PROBLEM TO SOLVE
Set down each line from the start of the material exactly, please, up to and including the one that contains "сердце. Это редкое".

LISTED ENTRIES
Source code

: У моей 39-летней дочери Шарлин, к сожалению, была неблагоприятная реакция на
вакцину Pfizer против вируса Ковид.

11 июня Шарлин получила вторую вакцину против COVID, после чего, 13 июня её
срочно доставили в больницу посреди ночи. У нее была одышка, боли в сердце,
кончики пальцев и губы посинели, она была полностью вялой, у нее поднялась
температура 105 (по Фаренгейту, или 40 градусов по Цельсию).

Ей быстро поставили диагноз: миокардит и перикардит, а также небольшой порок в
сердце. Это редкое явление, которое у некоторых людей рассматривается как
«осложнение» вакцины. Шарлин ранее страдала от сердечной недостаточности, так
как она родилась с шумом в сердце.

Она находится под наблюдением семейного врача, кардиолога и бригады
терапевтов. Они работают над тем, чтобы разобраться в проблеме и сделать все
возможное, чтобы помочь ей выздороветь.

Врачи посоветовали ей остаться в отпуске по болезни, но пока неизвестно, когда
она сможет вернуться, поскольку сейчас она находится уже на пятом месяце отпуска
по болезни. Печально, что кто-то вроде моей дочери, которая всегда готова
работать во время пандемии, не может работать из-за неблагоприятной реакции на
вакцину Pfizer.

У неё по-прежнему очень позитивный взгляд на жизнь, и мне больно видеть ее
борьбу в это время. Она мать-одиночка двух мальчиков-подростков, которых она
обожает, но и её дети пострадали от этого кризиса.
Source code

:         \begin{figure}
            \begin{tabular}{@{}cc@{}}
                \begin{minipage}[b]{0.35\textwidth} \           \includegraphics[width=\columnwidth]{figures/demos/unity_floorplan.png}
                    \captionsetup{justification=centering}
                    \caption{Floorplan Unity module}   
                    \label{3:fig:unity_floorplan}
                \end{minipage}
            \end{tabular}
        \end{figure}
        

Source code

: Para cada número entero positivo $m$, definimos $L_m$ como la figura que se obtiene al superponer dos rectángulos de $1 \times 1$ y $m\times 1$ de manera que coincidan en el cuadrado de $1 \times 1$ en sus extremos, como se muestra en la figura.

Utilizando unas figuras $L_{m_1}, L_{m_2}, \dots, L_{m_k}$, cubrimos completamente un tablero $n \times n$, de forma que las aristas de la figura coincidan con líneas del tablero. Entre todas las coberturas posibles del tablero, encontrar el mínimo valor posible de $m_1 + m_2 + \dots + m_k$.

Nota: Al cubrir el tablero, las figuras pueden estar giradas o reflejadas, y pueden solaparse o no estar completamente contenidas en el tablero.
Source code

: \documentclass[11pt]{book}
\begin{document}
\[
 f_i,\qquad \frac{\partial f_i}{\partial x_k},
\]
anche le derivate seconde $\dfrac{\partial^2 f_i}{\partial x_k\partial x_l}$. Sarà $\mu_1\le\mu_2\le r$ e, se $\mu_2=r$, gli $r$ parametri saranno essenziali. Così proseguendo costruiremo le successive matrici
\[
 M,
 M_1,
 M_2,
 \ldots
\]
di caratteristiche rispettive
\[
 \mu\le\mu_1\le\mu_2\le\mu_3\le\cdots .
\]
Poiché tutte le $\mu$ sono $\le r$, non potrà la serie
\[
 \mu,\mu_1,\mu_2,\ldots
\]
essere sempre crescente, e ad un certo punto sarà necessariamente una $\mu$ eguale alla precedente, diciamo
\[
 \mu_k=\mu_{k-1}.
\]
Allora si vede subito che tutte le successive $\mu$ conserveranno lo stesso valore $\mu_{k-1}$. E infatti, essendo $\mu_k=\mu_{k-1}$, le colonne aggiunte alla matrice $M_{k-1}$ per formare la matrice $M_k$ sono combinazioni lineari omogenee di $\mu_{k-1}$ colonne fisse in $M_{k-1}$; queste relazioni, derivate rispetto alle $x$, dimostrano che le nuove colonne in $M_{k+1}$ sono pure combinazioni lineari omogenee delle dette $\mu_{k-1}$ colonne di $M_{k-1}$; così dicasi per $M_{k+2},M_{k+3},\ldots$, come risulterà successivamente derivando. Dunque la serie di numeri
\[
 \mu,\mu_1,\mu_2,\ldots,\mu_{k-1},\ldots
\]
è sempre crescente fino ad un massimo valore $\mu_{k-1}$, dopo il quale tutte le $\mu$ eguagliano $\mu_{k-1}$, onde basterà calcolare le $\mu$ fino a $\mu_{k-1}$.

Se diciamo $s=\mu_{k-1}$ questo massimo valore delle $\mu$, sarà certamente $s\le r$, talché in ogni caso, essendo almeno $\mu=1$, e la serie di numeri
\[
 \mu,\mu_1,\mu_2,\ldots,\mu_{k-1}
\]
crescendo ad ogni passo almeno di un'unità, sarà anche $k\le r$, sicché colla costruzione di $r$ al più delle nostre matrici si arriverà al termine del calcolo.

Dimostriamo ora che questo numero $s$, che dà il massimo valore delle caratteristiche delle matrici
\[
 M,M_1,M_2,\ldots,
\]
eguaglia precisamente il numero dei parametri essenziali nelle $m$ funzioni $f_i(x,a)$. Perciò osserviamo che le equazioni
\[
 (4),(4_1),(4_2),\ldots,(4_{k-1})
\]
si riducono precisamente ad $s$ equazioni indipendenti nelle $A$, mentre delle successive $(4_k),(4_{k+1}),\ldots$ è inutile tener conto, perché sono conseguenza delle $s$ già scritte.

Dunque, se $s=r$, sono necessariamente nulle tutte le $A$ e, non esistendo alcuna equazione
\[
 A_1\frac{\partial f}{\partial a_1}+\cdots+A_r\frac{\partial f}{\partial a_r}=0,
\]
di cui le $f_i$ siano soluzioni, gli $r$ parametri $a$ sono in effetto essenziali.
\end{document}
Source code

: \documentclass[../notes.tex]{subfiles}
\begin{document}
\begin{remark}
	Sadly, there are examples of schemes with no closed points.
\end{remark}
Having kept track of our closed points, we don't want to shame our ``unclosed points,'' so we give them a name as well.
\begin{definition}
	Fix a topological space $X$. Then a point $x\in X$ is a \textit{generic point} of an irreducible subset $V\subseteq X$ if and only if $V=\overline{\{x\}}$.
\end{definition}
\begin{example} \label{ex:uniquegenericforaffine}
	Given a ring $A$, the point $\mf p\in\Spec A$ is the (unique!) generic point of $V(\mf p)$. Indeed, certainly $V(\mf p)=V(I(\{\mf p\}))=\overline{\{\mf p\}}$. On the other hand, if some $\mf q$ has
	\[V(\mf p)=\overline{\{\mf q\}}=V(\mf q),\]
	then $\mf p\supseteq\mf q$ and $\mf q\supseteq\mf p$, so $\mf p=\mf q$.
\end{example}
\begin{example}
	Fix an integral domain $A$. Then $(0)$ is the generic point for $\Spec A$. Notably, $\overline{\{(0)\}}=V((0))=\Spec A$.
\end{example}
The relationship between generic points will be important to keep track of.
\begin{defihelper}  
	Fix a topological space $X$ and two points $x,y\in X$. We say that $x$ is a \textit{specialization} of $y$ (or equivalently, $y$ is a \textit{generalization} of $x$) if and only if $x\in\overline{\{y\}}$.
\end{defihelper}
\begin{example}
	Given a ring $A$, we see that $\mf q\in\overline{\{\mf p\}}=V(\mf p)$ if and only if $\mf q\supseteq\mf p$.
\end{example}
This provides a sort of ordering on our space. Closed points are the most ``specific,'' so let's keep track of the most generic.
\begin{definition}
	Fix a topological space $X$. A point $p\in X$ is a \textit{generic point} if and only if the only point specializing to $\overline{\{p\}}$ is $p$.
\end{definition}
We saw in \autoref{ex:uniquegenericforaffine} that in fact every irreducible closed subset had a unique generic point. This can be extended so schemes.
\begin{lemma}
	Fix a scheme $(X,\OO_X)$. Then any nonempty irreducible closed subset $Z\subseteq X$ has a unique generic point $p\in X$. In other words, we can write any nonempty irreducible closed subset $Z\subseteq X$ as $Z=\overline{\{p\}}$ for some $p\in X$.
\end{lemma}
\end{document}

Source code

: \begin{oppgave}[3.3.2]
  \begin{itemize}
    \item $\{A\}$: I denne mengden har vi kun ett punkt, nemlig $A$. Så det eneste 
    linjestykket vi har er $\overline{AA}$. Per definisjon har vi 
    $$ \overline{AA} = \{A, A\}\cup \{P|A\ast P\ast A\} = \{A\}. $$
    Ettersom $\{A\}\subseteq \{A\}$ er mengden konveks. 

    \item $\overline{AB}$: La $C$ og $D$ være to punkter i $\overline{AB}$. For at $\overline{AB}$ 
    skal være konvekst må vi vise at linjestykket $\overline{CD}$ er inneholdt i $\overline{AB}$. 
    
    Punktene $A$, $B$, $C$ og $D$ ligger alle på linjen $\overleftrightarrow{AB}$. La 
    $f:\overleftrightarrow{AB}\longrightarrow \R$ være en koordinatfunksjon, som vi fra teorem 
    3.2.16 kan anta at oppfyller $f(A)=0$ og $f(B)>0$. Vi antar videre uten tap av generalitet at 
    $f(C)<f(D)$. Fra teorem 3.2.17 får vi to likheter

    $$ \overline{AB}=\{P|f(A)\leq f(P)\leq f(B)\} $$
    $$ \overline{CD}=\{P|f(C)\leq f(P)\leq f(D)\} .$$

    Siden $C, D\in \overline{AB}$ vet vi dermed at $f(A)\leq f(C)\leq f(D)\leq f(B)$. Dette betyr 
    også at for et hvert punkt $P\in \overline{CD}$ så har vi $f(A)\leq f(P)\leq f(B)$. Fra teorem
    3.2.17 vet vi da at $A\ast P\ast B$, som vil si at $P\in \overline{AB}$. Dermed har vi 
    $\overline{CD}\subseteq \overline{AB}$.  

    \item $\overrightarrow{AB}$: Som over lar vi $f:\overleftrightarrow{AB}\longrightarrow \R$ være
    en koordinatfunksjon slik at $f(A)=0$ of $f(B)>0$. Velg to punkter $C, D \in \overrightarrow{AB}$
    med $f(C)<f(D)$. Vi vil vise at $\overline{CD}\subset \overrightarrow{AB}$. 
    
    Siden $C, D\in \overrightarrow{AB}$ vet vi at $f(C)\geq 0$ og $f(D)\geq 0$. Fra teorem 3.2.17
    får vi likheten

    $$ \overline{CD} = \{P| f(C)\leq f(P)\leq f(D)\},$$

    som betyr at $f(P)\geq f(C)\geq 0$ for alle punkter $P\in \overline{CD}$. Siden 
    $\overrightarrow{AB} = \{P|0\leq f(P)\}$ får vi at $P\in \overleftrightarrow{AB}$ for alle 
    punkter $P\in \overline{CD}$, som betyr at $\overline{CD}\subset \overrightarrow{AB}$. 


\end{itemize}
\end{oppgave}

ANSWER TO THE PROBLEM
Source code

: У моей 39-летней дочери Шарлин, к сожалению, была неблагоприятная реакция на
вакцину Pfizer против вируса Ковид.

11 июня Шарлин получила вторую вакцину против COVID, после чего, 13 июня её
срочно доставили в больницу посреди ночи. У нее была одышка, боли в сердце,
кончики пальцев и губы посинели, она была полностью вялой, у нее поднялась
температура 105 (по Фаренгейту, или 40 градусов по Цельсию).

Ей быстро поставили диагноз: миокардит и перикардит, а также небольшой порок в
сердце. Это редкое явление, которое у некоторых людей рассматривается как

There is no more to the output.